In code, I want that boundary to look more like this than a direct contract call:

type TransactionPlan = {
  action: "send" | "swap" | "mint" | "verify";
  chainId: number;
  target: string;
  valueLabel: string;
  warnings: string[];
  requiresWalletConfirmation: true;
};

That shape forces the product to show a plan before it asks for a signature.

The product boundary matters more than the prompt

The important engineering decision is not "which prompt gets the best answer." The important decision is where the model is allowed to stop.

For IntentPay, I split the flow into 3 boundaries:

  • intent capture: the user writes the goal in normal language
  • transaction preparation: the app maps the interpreted goal into explicit blockchain steps
  • wallet confirmation: the user reviews and signs the action manually

That means a model response should never directly mutate contract state. Even if the model returns structured JSON, the app still needs validation between interpretation and execution.

The validation layer should answer boring but necessary questions:

  • Is the destination address resolved and shown to the user?
  • Is the amount exact, including token decimals?
  • Is the chain/network visible?
  • Is the contract call understandable before signing?
  • Can the user cancel without side effects?

If those questions are not visible in the UI, the product is hiding risk instead of reducing it.

Review screens are not friction. They are safety.

Crypto UX often treats review steps as a tax. I think that is wrong. In a wallet-driven flow, a review step is part of the product, not a modal you add at the end.

The review state should be designed like a receipt before payment:

  • action: "Send", "Swap", "Mint", "Transfer", or "Verify"
  • asset: token, NFT, or contract-controlled value
  • destination: resolved address plus human label if available
  • network: the chain the user is about to touch
  • fees: gas estimate or at least a clear warning that gas applies
  • failure states: insufficient balance, wrong network, invalid address, rejected signature

This is where frontend and backend choices meet. The frontend has to present the risk clearly. The backend has to avoid trusting model output as final truth. The contract layer has to keep irreversible rules explicit.

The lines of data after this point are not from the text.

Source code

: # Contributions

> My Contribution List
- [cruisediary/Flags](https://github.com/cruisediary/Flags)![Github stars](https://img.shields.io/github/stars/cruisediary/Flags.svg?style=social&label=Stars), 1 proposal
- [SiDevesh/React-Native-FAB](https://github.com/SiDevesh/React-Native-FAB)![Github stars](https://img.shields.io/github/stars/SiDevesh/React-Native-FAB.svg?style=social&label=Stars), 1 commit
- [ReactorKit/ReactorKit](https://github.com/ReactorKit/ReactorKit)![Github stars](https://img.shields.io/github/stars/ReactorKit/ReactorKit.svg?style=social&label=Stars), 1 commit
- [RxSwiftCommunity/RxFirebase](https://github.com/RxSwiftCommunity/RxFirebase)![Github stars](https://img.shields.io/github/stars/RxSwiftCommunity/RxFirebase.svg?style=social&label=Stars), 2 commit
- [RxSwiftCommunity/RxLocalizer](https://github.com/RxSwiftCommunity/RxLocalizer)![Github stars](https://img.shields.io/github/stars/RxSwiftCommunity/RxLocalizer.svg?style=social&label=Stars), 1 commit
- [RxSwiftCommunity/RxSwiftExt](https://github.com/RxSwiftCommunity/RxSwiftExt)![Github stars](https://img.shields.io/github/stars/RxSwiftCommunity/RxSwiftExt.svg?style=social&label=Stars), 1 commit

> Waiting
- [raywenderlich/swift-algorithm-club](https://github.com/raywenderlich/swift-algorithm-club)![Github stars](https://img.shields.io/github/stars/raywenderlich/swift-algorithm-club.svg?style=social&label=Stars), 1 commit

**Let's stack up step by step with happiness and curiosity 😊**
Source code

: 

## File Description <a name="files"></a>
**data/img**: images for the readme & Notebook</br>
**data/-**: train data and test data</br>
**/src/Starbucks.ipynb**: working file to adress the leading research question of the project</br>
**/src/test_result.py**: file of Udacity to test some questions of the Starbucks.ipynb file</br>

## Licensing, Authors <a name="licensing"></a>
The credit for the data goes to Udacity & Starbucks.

What I would inspect in the code

If I were reviewing this project as an engineer, I would not only ask whether the UI looks polished. I would check these things:

  • whether model output is separated from wallet execution
  • whether transaction previews are generated before confirmation
  • whether failed or rejected wallet actions have clear states
  • whether private keys or sensitive wallet data are kept out of client code
  • whether supported actions are constrained instead of open-ended

That last point matters. The product should not pretend to support every DeFi operation on day one. A narrower, well-validated action set is better than a magical chat box that can produce unsafe instructions.

The tradeoff

This approach adds steps. It makes the product feel less magical.

I think that is the right tradeoff for blockchain interfaces. The goal is not to make on-chain actions feel casual. The goal is to let users express intent quickly, then slow the interface down exactly where money, ownership, or irreversible state changes are involved.

That is the product lesson I am taking from IntentPay: AI improves the input layer, but the execution layer still needs boring, explicit, inspectable engineering.